The period taboo study that Libra ran in July of 2019 took 1000 men and women from Australia and New Zealand into account, finding that ‘in Australia, periods are a topic hushed up and hidden at every level of society – on a scale that transcends any other topic’.
According to Libra’s study, three in four Australian women say there is a stigma attached to having a period – with periods listed as more taboo than drugs, sex, STDs and mental health problems. The study also found that 80% of women will go to ‘great lengths’ to hide their period – 58% of women avoid swimming, 60% avoid light-coloured clothes and 56% hide feminine hygiene products when on their period.

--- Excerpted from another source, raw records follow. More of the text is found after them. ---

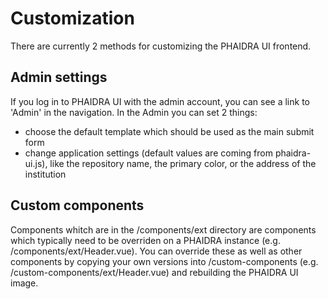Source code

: # Customization

There are currently 2 methods for customizing the PHAIDRA UI frontend.

## Admin settings

If you log in to PHAIDRA UI with the admin account, you can see a link to 'Admin' in the navigation. In the Admin you can set 2 things:

* choose the default template which should be used as the main submit form
* change application settings (default values are coming from phaidra-ui.js), like the repository name, the primary color, or the address of the institution

## Custom components

Components whitch are in the /components/ext directory are components which typically need to be overriden on a PHAIDRA instance (e.g. /components/ext/Header.vue). You can override these as well as other components by copying your own versions into /custom-components (e.g. /custom-components/ext/Header.vue) and rebuilding the PHAIDRA UI image.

Sadly, Libra’s study also found that 70% of young Australians would rather fail a subject in class than have their peers know they are on their period.
“As a leader in feminine care that has been manufacturing in Australia for more than 40 years, we have been challenging the stigma around periods for decades, however this research has highlighted just how far we have to go,” says Caitlin Patterson, executive general manager of Asaleo Care’s retail business unit.
“We believe that like any other taboo, the more people see it, the more normal the subject becomes. We want to lead the way with a campaign that tackles the issue in a positive way, showing periods in action in everyday life truthfully and honestly – because we really care about the wellbeing of Australian women and girls.”
Given many of the complaints raised issues that don’t normally fall within the purview of Ad Standards’ Code of Ethics, the Ad Standards Community Panel considered the complaints under six sections of the Code:
- 2.1 Discrimination or vilification
- 2.2 exploitation or degrading
- 2.3 violence
- 2.4 sex/sexuality/nudity
- 2.6 health and safety, and
- 2.0 other
As part of its response to the case, Libra noted that while the campaign has received a substantial level of backlash, there is an equally vehement cohort that supports the destigmatisation of menstrual representation in the media.
“Periods are normal and both women and men shouldn’t even bat an eyelid when discussing them! The cleanest blood in the body and for some reason we have been shamed in the past? I loved it!” writes one supporter.